▸ **Task prompt**
Each line of the material below that holds the word "commit" needs to be copied.

▸ **The data**
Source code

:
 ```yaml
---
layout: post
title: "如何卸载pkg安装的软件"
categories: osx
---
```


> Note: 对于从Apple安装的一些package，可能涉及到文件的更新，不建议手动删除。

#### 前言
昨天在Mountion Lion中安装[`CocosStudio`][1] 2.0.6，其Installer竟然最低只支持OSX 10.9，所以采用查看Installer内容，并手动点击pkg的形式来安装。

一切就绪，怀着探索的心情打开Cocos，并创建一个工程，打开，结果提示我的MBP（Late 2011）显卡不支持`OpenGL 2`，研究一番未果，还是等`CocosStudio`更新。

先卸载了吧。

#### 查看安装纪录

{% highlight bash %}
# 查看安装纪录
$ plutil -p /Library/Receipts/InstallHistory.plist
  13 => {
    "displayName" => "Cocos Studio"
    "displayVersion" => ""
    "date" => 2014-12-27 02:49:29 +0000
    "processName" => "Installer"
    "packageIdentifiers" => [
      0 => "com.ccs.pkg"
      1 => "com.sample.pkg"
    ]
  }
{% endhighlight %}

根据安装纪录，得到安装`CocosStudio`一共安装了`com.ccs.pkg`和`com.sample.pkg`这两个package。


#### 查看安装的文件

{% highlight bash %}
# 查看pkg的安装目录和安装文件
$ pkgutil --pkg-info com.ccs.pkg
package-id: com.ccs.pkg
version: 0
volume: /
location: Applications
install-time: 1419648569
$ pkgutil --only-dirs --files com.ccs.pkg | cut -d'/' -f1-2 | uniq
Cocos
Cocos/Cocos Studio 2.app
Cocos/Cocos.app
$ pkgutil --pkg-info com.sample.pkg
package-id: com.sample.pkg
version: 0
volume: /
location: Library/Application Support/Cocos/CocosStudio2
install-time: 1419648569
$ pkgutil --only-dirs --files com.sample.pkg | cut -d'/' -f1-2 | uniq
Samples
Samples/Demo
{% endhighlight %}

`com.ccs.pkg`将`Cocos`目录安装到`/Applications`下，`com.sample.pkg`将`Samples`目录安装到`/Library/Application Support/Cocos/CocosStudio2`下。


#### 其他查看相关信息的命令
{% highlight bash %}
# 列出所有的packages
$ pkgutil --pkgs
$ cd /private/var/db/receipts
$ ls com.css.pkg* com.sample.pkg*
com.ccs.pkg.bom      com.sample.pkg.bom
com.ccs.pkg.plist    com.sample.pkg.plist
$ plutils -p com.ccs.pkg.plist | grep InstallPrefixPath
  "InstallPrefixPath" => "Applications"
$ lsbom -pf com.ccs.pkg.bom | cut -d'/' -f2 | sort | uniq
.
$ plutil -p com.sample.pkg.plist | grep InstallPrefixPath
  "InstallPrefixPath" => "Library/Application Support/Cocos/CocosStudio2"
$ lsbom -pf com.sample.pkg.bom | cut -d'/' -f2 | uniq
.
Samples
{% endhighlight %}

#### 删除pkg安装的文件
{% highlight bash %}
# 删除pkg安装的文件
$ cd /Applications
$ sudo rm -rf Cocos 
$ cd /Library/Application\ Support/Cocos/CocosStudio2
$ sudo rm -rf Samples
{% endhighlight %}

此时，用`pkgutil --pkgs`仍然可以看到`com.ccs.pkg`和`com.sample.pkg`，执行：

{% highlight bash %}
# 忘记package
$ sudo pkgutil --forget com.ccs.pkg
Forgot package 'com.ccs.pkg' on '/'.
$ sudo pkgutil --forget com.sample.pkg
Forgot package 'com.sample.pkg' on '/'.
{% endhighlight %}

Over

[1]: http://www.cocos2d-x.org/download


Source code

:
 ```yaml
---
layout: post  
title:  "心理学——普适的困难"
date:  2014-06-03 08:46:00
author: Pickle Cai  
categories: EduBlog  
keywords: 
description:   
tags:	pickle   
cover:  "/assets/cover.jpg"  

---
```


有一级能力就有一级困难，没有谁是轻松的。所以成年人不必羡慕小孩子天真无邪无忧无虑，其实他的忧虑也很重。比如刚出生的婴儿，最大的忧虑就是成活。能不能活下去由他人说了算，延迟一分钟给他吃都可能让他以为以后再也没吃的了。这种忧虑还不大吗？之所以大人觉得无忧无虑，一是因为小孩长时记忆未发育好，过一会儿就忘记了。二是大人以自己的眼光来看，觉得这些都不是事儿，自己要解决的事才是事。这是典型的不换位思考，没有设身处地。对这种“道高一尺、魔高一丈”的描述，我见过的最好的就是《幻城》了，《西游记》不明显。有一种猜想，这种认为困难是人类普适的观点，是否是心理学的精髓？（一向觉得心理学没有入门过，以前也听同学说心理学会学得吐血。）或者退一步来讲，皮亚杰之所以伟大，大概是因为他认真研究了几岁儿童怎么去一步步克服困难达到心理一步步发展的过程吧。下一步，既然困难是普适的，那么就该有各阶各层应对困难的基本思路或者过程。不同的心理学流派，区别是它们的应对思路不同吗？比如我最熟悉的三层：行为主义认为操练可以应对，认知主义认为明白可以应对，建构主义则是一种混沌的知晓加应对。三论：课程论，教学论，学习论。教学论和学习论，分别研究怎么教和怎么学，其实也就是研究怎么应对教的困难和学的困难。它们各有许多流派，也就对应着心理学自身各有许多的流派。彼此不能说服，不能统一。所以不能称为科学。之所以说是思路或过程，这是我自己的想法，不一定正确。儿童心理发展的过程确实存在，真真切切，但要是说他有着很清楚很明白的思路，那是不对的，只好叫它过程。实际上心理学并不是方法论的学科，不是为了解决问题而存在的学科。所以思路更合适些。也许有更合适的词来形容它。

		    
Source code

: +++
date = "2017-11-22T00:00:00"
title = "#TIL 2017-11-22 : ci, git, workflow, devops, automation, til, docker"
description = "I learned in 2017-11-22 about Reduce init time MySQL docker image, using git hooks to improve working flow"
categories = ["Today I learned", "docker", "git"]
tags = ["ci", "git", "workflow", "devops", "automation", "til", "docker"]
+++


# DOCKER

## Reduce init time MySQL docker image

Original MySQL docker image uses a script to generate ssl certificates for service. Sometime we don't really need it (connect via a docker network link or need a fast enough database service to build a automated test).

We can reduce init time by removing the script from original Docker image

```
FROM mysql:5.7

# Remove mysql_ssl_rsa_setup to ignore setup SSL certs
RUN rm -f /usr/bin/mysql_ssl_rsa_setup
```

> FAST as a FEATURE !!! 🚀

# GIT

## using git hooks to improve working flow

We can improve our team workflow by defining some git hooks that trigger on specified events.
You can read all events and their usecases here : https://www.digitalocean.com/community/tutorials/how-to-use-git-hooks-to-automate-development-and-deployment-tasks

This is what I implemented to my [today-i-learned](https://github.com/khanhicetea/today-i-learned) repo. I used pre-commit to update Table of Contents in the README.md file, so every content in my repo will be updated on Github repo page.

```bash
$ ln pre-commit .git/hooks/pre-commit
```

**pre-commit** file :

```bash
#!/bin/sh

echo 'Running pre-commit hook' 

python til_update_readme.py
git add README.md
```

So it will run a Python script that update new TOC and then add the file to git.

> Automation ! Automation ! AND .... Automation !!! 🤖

▸ **The answer**
This is what I implemented to my [today-i-learned](https://github.com/khanhicetea/today-i-learned) repo. I used pre-commit to update Table of Contents in the README.md file, so every content in my repo will be updated on Github repo page.
$ ln pre-commit .git/hooks/pre-commit
**pre-commit** file :
echo 'Running pre-commit hook' 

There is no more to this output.